PineconeHynridSearchRetriever not having search_kwargs
danterran00 opened this issue · comments
Checked other resources
- I added a very descriptive title to this issue.
- I searched the LangChain documentation with the integrated search.
- I used the GitHub search to find a similar question and didn't find it.
- I am sure that this is a bug in LangChain rather than my code.
- The bug is not resolved by updating to the latest stable version of LangChain (or the specific integration package).
Example Code
I am using PineconeHybridSearchRetriever class which _get_relevant_documents hasn't implemented yet search_kwargs as parameter. I've added it manually following a sample but now the question is how to use or pass this parameter from PineconeHybridSearchRetriever object.
def _get_relevant_documents(
self, query: str, *, run_manager: CallbackManagerForRetrieverRun,
search_kwargs: Optional[Dict] = None
result = self.index.query(
vector=dense_vec,
sparse_vector=sparse_vec,
top_k=self.top_k,
include_metadata=True,
namespace=self.namespace,
**(search_kwargs if search_kwargs is not None else {})
)
As complement on the top I am using MultiQueryRetriever as following
retriever = MultiQueryRetriever(
retriever = myPineconeHybridSearchRetriever ,
llm_chain = llm_chain,
parser_key = "lines",
include_original = True,
)
Many thanks!
Error Message and Stack Trace (if applicable)
No response
Description
I am using PineconeHybridSearchRetriever class which _get_relevant_documents hasn't implemented yet search_kwargs as parameter.
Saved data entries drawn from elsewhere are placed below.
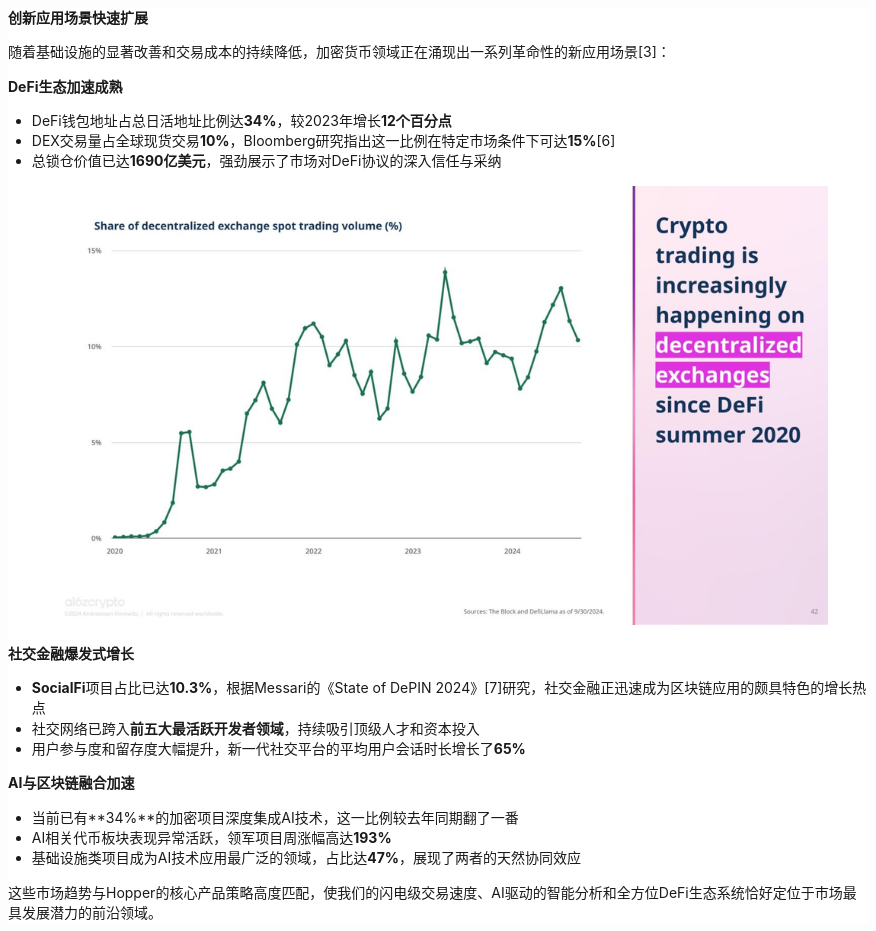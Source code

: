 **创新应用场景快速扩展**

随着基础设施的显著改善和交易成本的持续降低，加密货币领域正在涌现出一系列革命性的新应用场景\[3]：

**DeFi生态加速成熟**

* DeFi钱包地址占总日活地址比例达**34%**，较2023年增长**12个百分点**
* DEX交易量占全球现货交易**10%**，Bloomberg研究指出这一比例在特定市场条件下可达**15%**\[6]
* 总锁仓价值已达**1690亿美元**，强劲展示了市场对DeFi协议的深入信任与采纳

<figure><img src="../.gitbook/assets/crypto trading moving to dex.jpg" alt=""><figcaption></figcaption></figure>

**社交金融爆发式增长**

* **SocialFi**项目占比已达**10.3%**，根据Messari的《State of DePIN 2024》\[7]研究，社交金融正迅速成为区块链应用的颇具特色的增长热点
* 社交网络已跨入**前五大最活跃开发者领域**，持续吸引顶级人才和资本投入
* 用户参与度和留存度大幅提升，新一代社交平台的平均用户会话时长增长了**65%**

**AI与区块链融合加速**

* 当前已有\*\*34%\*\*的加密项目深度集成AI技术，这一比例较去年同期翻了一番
* AI相关代币板块表现异常活跃，领军项目周涨幅高达**193%**
* 基础设施类项目成为AI技术应用最广泛的领域，占比达**47%**，展现了两者的天然协同效应

这些市场趋势与Hopper的核心产品策略高度匹配，使我们的闪电级交易速度、AI驱动的智能分析和全方位DeFi生态系统恰好定位于市场最具发展潜力的前沿领域。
I've added it manually following a sample but now the question is how to use or pass this parameter from PineconeHybridSearchRetriever object.
def _get_relevant_documents(
self, query: str, *, run_manager: CallbackManagerForRetrieverRun,
search_kwargs: Optional[Dict] = None
result = self.index.query(
vector=dense_vec,
sparse_vector=sparse_vec,
top_k=self.top_k,
include_metadata=True,
namespace=self.namespace,
**(search_kwargs if search_kwargs is not None else {})
)
As complement on the top I am using MultiQueryRetriever as following
retriever = MultiQueryRetriever(
retriever = myPineconeHybridSearchRetriever ,
llm_chain = llm_chain,
parser_key = "lines",
include_original = True,
)
Many thanks!
System Info
python 3.11.4
langchain 0.1.0
langchain-community 0.0.10
langchain-core 0.1.33
retriever = MultiQueryRetriever(
retriever = myPineconeHybridSearchRetriever ,
llm_chain = llm_chain,
parser_key = "lines",
include_original = True,
)
like this
retriever = MultiQueryRetriever(
retriever = myPineconeHybridSearchRetriever ,
llm_chain = llm_chain,
parser_key = "lines",
include_original = True,
sparse_vector=sparse_vec,
top_k=self.top_k,
)
Let me see
The solution for me was to modify the PineconeHybridSearch class adding the search_kwargs:
search_kwargs: dict = Field(default_factory=lambda: dict(k=100))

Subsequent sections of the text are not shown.